Ia seorang ibu yang membesarkan anak perempuannya seorang diri. Suaminya pergi dan menikah lagi dengan perempuan lain ketika anaknya baru berusia 3 tahun. Walaupun sering bertemu dan ia selalu menceritakan kisah yang sama, tapi saya tak pernah bosan. Tutur bahasanya yang sopan dan sikapnya yang sangat ramah membuat penumpang bus terbius olehnya.

Ia selalu terlihat bersemangat ketika bercerita anaknya saat ini sedang kuliah, dan biayanya hasil ia membaca sajak di bus kota. Untuk orang tua, bisa menyekolahkan anaknya bahkan sampai kuliah adalah suatu kebahagian dan kebanggaan tersendiri. Apalagi jika dilakukan seorang diri, benar-benar perjuangan seorang ibu yang luar biasa. Melupakan rasa lelahnya berpindah dari satu bus ke bus lain demi sang anak.

Saya bertemu pertama kali dengan ibu ini ketika anaknya masih semester 4, dan tahun ini anaknya lulus S1. Dengan bangga ibu itu bercerita, saya pun terharu karena mengikuti perjalanan anaknya sampai lulus. Jadi berapa lama saya bertemu dengan ibu ini? Ya walaupun tak setiap hari. Namun, untuk kamu penumpang bus kota 57 atau 45 pasti sering bertemu dengan ibu pembaca sajak ini. Karena hampir setiap hari ia membaca sajak di bus kota 57 dan 45.

Di antara beragamnya orang yang mencari nafkah di bus kota, dari mulai menyanyi, berjualan, bahkan ada yang menyilet-nyilet lidah atau tangannya. Ibu ini memang berbeda dan mencuri perhatian, selain membacakan sajaknya dengan baik. Tutur katanya yang sopan dan sikapnya yang selalu ramah, menyapa penumpang dengan senyum hangatnya. Sikapnya yang seperti itulah yang membuat saya segan jika tidak membantunya. Ntahlah, jika bertemu dengannya rasanya tak mungkin jika tidak memberikan sedikit rezeki untuknya.

Bisa dibilang caranya bersikap seolah hipnotis yang membuat saya tak sungkan memberikannya sedikit uang yang saya punya.
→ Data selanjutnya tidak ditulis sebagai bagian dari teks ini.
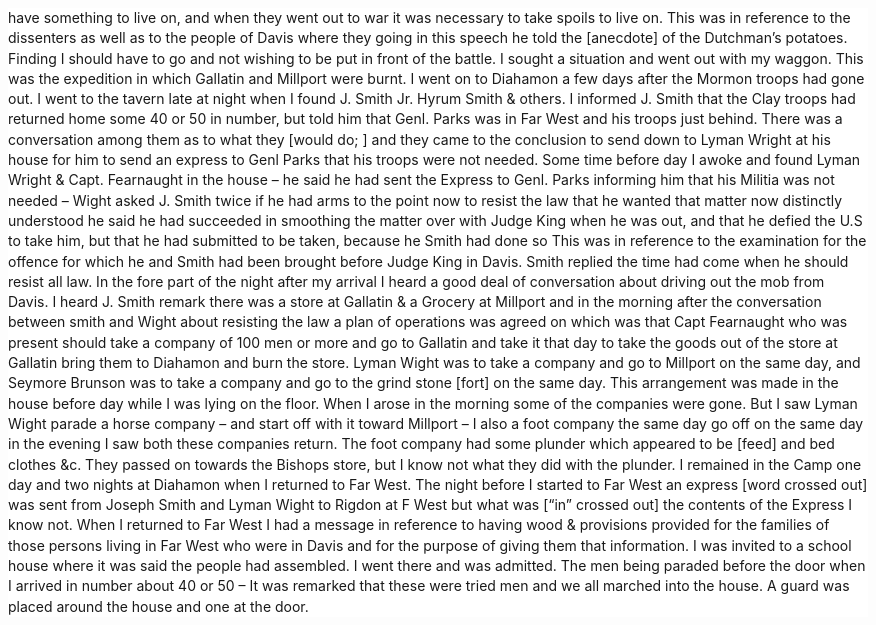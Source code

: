 have something to live on, and when they went out to war it was
necessary to take spoils to live on. This was in reference to the
dissenters as well as to the people of Davis where they going in this
speech he told the \[anecdote\] of the Dutchman’s potatoes. Finding I
should have to go and not wishing to be put in front of the battle. I
sought a situation and went out with my waggon. This was the expedition
in which Gallatin and Millport were burnt. I went on to Diahamon a few
days after the Mormon troops had gone out. I went to the tavern late at
night when I found J. Smith Jr. Hyrum Smith & others. I informed J.
Smith that the Clay troops had returned home some 40 or 50 in number,
but told him that Genl. Parks was in Far West and his troops just
behind. There was a conversation among them as to what they \[would do;
\] and they came to the conclusion to send down to Lyman Wright at his
house for him to send an express to Genl Parks that his troops were not
needed. Some time before day I awoke and found Lyman Wright & Capt.
Fearnaught in the house – he said he had sent the Express to Genl. Parks
informing him that his Militia was not needed – Wight asked J. Smith
twice if he had arms to the point now to resist the law that he wanted
that matter now distinctly understood­ he said he had succeeded in
smoothing the matter over with Judge King when he was out, and that he
defied the U.S to take him, but that he had submitted to be taken,
because he Smith had done so­ This was in reference to the examination
for the offence for which he and Smith had been brought before Judge
King in Davis. Smith replied the time had come when he should resist all
law. In the fore part of the night after my arrival I heard a good deal
of conversation about driving out the mob from Davis. I heard J. Smith
remark there was a store at Gallatin & a Grocery at Millport and in the
morning after the conversation between smith and Wight about resisting
the law a plan of operations was agreed on which was that Capt
Fearnaught who was present should take a company of 100 men or more and
go to Gallatin and take it that day­ to take the goods out of the store
at Gallatin bring them to Di­ahamon and burn the store. Lyman Wight was
to take a company and go to Millport on the same day, and Seymore
Brunson was to take a company and go to the grind stone \[fort\] on the
same day. This arrangement was made in the house before day while I was
lying on the floor. When I arose in the morning some of the companies
were gone. But I saw Lyman Wight parade a horse company – and start off
with it toward Millport – I also a foot company the same day go off on
the same day in the evening I saw both these companies return. The foot
company had some plunder which appeared to be \[feed\] and bed clothes
\&c. They passed on towards the Bishops store, but I know not what they
did with the plunder. I remained in the Camp one day and two nights at
Diahamon when I returned to Far West. The night before I started to Far
West an express \[word crossed out\] was sent from Joseph Smith and
Lyman Wight to Rigdon at F West but what was \[“in” crossed out\] the
contents of the Express I know not. When I returned to Far West I had a
message in reference to having wood & provisions provided for the
families of those persons living in Far West who were in Davis and for
the purpose of giving them that information. I was invited to a school
house where it was said the people had assembled. I went there and was
admitted. The men being paraded before the door when I arrived in number
about 40 or 50 – It was remarked that these were tried men and we all
marched into the house. A guard was placed around the house and one at
the door.

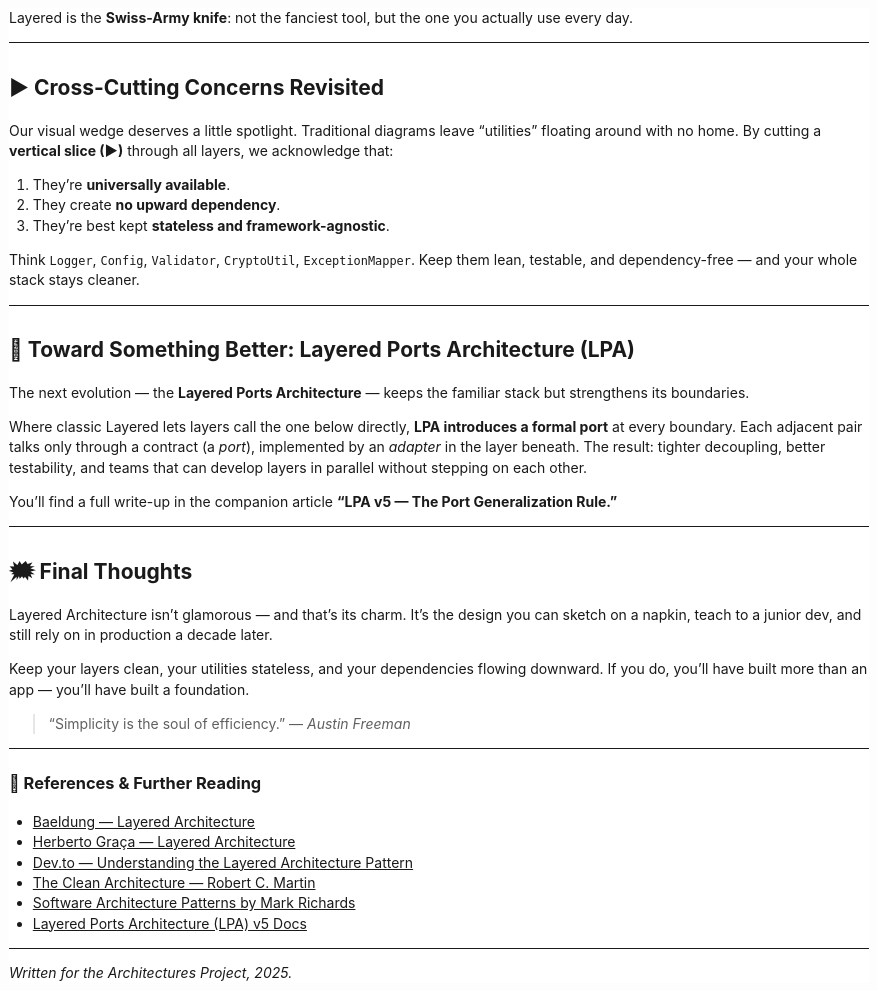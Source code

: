 Layered is the **Swiss-Army knife**: not the fanciest tool, but the one you actually use every day.

---

## ▶ Cross-Cutting Concerns Revisited

Our visual wedge deserves a little spotlight.
Traditional diagrams leave “utilities” floating around with no home.
By cutting a **vertical slice (▶)** through all layers, we acknowledge that:

1. They’re **universally available**.
2. They create **no upward dependency**.
3. They’re best kept **stateless and framework-agnostic**.

Think `Logger`, `Config`, `Validator`, `CryptoUtil`, `ExceptionMapper`.
Keep them lean, testable, and dependency-free — and your whole stack stays cleaner.

---

## 🧭 Toward Something Better: Layered Ports Architecture (LPA)

The next evolution — the **Layered Ports Architecture** — keeps the familiar stack but strengthens its boundaries.

Where classic Layered lets layers call the one below directly, **LPA introduces a formal port** at every boundary.
Each adjacent pair talks only through a contract (a *port*), implemented by an *adapter* in the layer beneath.
The result: tighter decoupling, better testability, and teams that can develop layers in parallel without stepping on each other.

You’ll find a full write-up in the companion article **“LPA v5 — The Port Generalization Rule.”**

---

## 🗯 Final Thoughts

Layered Architecture isn’t glamorous — and that’s its charm.
It’s the design you can sketch on a napkin, teach to a junior dev, and still rely on in production a decade later.

Keep your layers clean, your utilities stateless, and your dependencies flowing downward.
If you do, you’ll have built more than an app — you’ll have built a foundation.

> “Simplicity is the soul of efficiency.” — *Austin Freeman*

---

### 🔗 References & Further Reading

- [Baeldung — Layered Architecture](https://www.baeldung.com/cs/layered-architecture)
- [Herberto Graça — Layered Architecture](https://herbertograca.com/2017/08/03/layered-architecture/)
- [Dev.to — Understanding the Layered Architecture Pattern](https://dev.to/yasmine_ddec94f4d4/understanding-the-layered-architecture-pattern-a-comprehensive-guide-1e2j)
- [The Clean Architecture — Robert C. Martin](https://blog.cleancoder.com/uncle-bob/2012/08/13/the-clean-architecture.html)
- [Software Architecture Patterns by Mark Richards](https://www.oreilly.com/library/view/software-architecture-patterns/9781491971439/)
- [Layered Ports Architecture (LPA) v5 Docs](/architecture/lpa-v5/)

---

*Written for the Architectures Project, 2025.*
Mungkin itu juga berlaku untuk setiap orang yang bertemu dengannya. Kadang saya berpikir sepertinya ibu itu bukan orang sembarangan, karena caranya berbicara begitu berbeda. Kata-katanya baku dan sangat tertata dengan baik.

Ketika melihat ibu ini, kadang saya berpikir kok anaknya tega membiarkan ibunya berusaha sampai segininya. Tak bisakah dia kuliah sambil bekerja, seperti yang saya lakukan. Tak bisakah dia mencoba bicara dengan ibunya agar dia saja yang bekerja. Melihatnya berpindah-pindah dari satu bus ke bus lain, belum lagi bisa saja bertemu dengan orang yang kurang baik. Memikirkan hal-hal itu kadang membuat saya kasihan kepada ibu itu.

Namun saya tak tahu kehidupan dia sebenarnya seperti apa, yang saya lihat dan dengar hanya dari ucapannya beberapa menit saja. Sangat tak etis rasanya mengomentari seperti itu ya, tapi ya namanya manusia pasti akan ada saja fikiran negativ seperti itu. Bukan begitu?

Apalagi ketika melihat ibu itu saya jadi teringat Mamah di rumah. Ia juga seorang ibu tangguh yang membesarkan saya seorang diri sejak kecil. Namun saya tak pernah tega melihatnya harus bekerja terlalu keras.

Ya saya hanya berharap anak ibu itu bisa berbakti dan membahagiakan ibunya. Bisa mendapatkan pekerjaan yang baik, agar sang ibu tak perlu lagi membaca sajak di bus kota.

Teruntuk kamu, yang kuliahnya masih dibiayai orang tua. Tolonglah belajar dan kuliah yang benar, jangan main-main dan lulus tepat waktu. Hargai kerja keras orang tuamu.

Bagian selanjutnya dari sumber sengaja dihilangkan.